- Interactive map of the Bently Nob Hill area
- Alternative names: 1360 Jones Street

General information
- Type: Residential Apartments
- Architectural style: Art Deco
- Location: Nob Hill, San Francisco, 1360 Jones Street, San Francisco, California, United States
- Coordinates: 37°47′38.73″N 122°24′52.20″W﻿ / ﻿37.7940917°N 122.4145000°W
- Elevation: 125 ft
- Current tenants: Residential
- Renovated: 2005
- Owner: Bently Holdings
- Landlord: Bently Holdings

Technical details
- Floor count: 10
- Floor area: 32,000 sq ft

Design and construction
- Architect: William E. Schirmer

Website
- http://bentlynobhill.com/index.php

= Bently Nob Hill =

The Bently Nob Hill is an apartment building situated on the highest point of the Nob Hill, San Francisco neighborhood.
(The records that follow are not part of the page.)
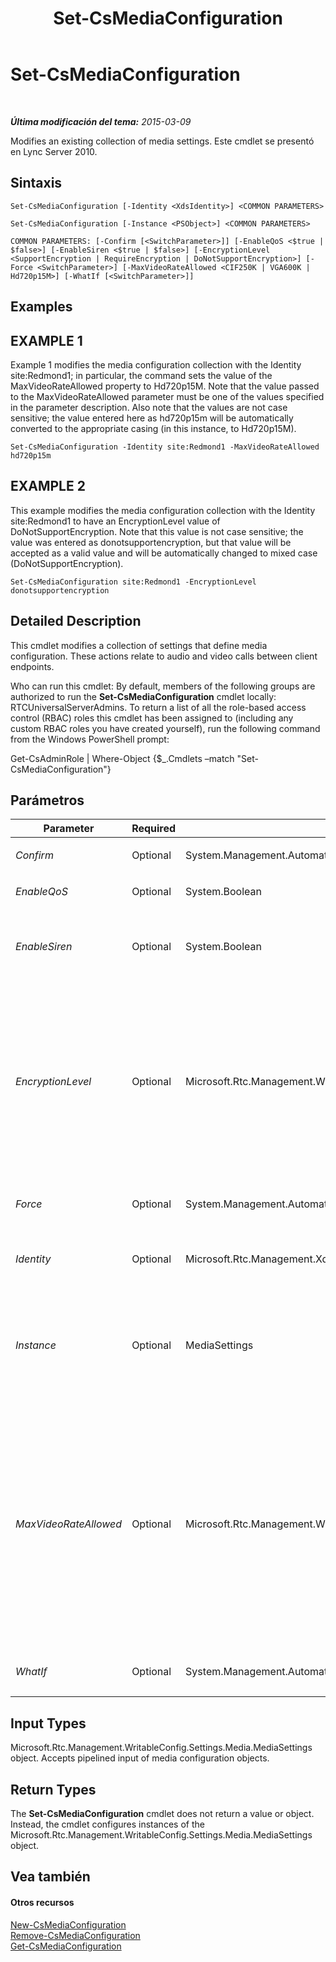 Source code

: ﻿---
title: Set-CsMediaConfiguration
TOCTitle: Set-CsMediaConfiguration
ms:assetid: 768bc273-5253-4569-895d-5b1127386b92
ms:mtpsurl: https://technet.microsoft.com/es-es/library/Gg398580(v=OCS.15)
ms:contentKeyID: 48275705
ms.date: 01/07/2017
mtps_version: v=OCS.15
ms.translationtype: HT
---

# Set-CsMediaConfiguration

 

_**Última modificación del tema:** 2015-03-09_

Modifies an existing collection of media settings. Este cmdlet se presentó en Lync Server 2010.

## Sintaxis

    Set-CsMediaConfiguration [-Identity <XdsIdentity>] <COMMON PARAMETERS>

    Set-CsMediaConfiguration [-Instance <PSObject>] <COMMON PARAMETERS>

    COMMON PARAMETERS: [-Confirm [<SwitchParameter>]] [-EnableQoS <$true | $false>] [-EnableSiren <$true | $false>] [-EncryptionLevel <SupportEncryption | RequireEncryption | DoNotSupportEncryption>] [-Force <SwitchParameter>] [-MaxVideoRateAllowed <CIF250K | VGA600K | Hd720p15M>] [-WhatIf [<SwitchParameter>]]

## Examples

## EXAMPLE 1

Example 1 modifies the media configuration collection with the Identity site:Redmond1; in particular, the command sets the value of the MaxVideoRateAllowed property to Hd720p15M. Note that the value passed to the MaxVideoRateAllowed parameter must be one of the values specified in the parameter description. Also note that the values are not case sensitive; the value entered here as hd720p15m will be automatically converted to the appropriate casing (in this instance, to Hd720p15M).

    Set-CsMediaConfiguration -Identity site:Redmond1 -MaxVideoRateAllowed hd720p15m

## EXAMPLE 2

This example modifies the media configuration collection with the Identity site:Redmond1 to have an EncryptionLevel value of DoNotSupportEncryption. Note that this value is not case sensitive; the value was entered as donotsupportencryption, but that value will be accepted as a valid value and will be automatically changed to mixed case (DoNotSupportEncryption).

    Set-CsMediaConfiguration site:Redmond1 -EncryptionLevel donotsupportencryption

## Detailed Description

This cmdlet modifies a collection of settings that define media configuration. These actions relate to audio and video calls between client endpoints.

Who can run this cmdlet: By default, members of the following groups are authorized to run the **Set-CsMediaConfiguration** cmdlet locally: RTCUniversalServerAdmins. To return a list of all the role-based access control (RBAC) roles this cmdlet has been assigned to (including any custom RBAC roles you have created yourself), run the following command from the Windows PowerShell prompt:

Get-CsAdminRole | Where-Object {$\_.Cmdlets –match "Set-CsMediaConfiguration"}

## Parámetros


<table>
<colgroup>
<col style="width: 25%" />
<col style="width: 25%" />
<col style="width: 25%" />
<col style="width: 25%" />
</colgroup>
<thead>
<tr class="header">
<th>Parameter</th>
<th>Required</th>
<th>Type</th>
<th>Description</th>
</tr>
</thead>
<tbody>
<tr class="odd">
<td><p><em>Confirm</em></p></td>
<td><p>Optional</p></td>
<td><p>System.Management.Automation.SwitchParameter</p></td>
<td><p>Se le pedirá confirmación antes de ejecutar el comando.</p></td>
</tr>
<tr class="even">
<td><p><em>EnableQoS</em></p></td>
<td><p>Optional</p></td>
<td><p>System.Boolean</p></td>
<td><p>QoS monitors the quality of voice signals over a network.</p></td>
</tr>
<tr class="odd">
<td><p><em>EnableSiren</em></p></td>
<td><p>Optional</p></td>
<td><p>System.Boolean</p></td>
<td><p>By default, the Servidor de mediación does not negotiate Siren as a possible codec for calls between itself and other Lync clients. If this setting is True, Siren will be included as a possible codec for use between the Servidor de mediación and other Lync clients.</p></td>
</tr>
<tr class="even">
<td><p><em>EncryptionLevel</em></p></td>
<td><p>Optional</p></td>
<td><p>Microsoft.Rtc.Management.WritableConfig.Settings.Media.EncryptionLevel</p></td>
<td><p>The level of encryption between unified communications devices.</p>
<p>Valid values:</p>
<p>SupportEncryption - secure real-time transport protocol (SRTP) will be used if it can be negotiated.</p>
<p>RequireEncryption - SRTP must be negotiated.</p>
<p>DoNotSupportEncryption - SRTP must not be used.</p>
<p>This value is not case sensitive. (For details, see the Examples in this topic.)</p>
<p>Default: RequireEncryption</p></td>
</tr>
<tr class="odd">
<td><p><em>Force</em></p></td>
<td><p>Optional</p></td>
<td><p>System.Management.Automation.SwitchParameter</p></td>
<td><p>Suppresses any confirmation prompts that would otherwise be displayed before making changes.</p></td>
</tr>
<tr class="even">
<td><p><em>Identity</em></p></td>
<td><p>Optional</p></td>
<td><p>Microsoft.Rtc.Management.Xds.XdsIdentity</p></td>
<td><p>The unique identifier of the media configuration settings you want to change. This identifier specifies the scope at which this configuration is applied (global, site, or service).</p></td>
</tr>
<tr class="odd">
<td><p><em>Instance</em></p></td>
<td><p>Optional</p></td>
<td><p>MediaSettings</p></td>
<td><p>An instance of the Microsoft.Rtc.Management.WritableConfig.Settings.Media.MediaSettings object. You can retrieve this object by calling the <strong>Get-CsMediaConfiguration</strong> cmdlet with a specific Identity. You can then assign new values to the properties of that object, and then save those changes by passing the object to the <strong>Set-CsMediaConfiguration</strong> cmdlet.</p></td>
</tr>
<tr class="even">
<td><p><em>MaxVideoRateAllowed</em></p></td>
<td><p>Optional</p></td>
<td><p>Microsoft.Rtc.Management.WritableConfig.Settings.Media.MaxVideoRateAllowed</p></td>
<td><p>The maximum rate at which video signals will be transferred at the client endpoints.</p>
<p>Valid values: Hd720p15M, VGA600K, CIF250K</p>
<p>Hd720p15M - High definition, with a resolution of 1280 x 720 and aspect ratio 16:9.</p>
<p>VGA600K - VGA, with a resolution of 640 x 480, 25 fps with the aspect ratio 4:3.</p>
<p>CIF250K - Common Intermediate Format (CIF) video format, 15 fps with a resolution of 352 x 288.</p>
<p>Note that these values are not case sensitive; values will be converted to appropriate casing when the configuration is created. (For details, see the Examples in this topic.)</p>
<p>Default: VGA600K</p></td>
</tr>
<tr class="odd">
<td><p><em>WhatIf</em></p></td>
<td><p>Optional</p></td>
<td><p>System.Management.Automation.SwitchParameter</p></td>
<td><p>Describe qué sucedería si se ejecutara el comando sin ejecutarlo realmente.</p></td>
</tr>
</tbody>
</table>


## Input Types

Microsoft.Rtc.Management.WritableConfig.Settings.Media.MediaSettings object. Accepts pipelined input of media configuration objects.

## Return Types

The **Set-CsMediaConfiguration** cmdlet does not return a value or object. Instead, the cmdlet configures instances of the Microsoft.Rtc.Management.WritableConfig.Settings.Media.MediaSettings object.

## Vea también

#### Otros recursos

[New-CsMediaConfiguration](new-csmediaconfiguration.md)  
[Remove-CsMediaConfiguration](remove-csmediaconfiguration.md)  
[Get-CsMediaConfiguration](get-csmediaconfiguration.md)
The tower was designed by residential architect William E. Schirmer in 1924; it was inspired by Spanish and Moorish architecture and built in the Art deco architectural style of the 1920s. The structure's slender water tower pavilion is directly modeled after the Royal Palace in Marrakesh.

The building is a San Francisco landmark and one of the most prominent in the Nob Hill neighborhood.

Bently Nob Hill is 10 stories high and contains 32000 sqft of one and two bedroom apartments.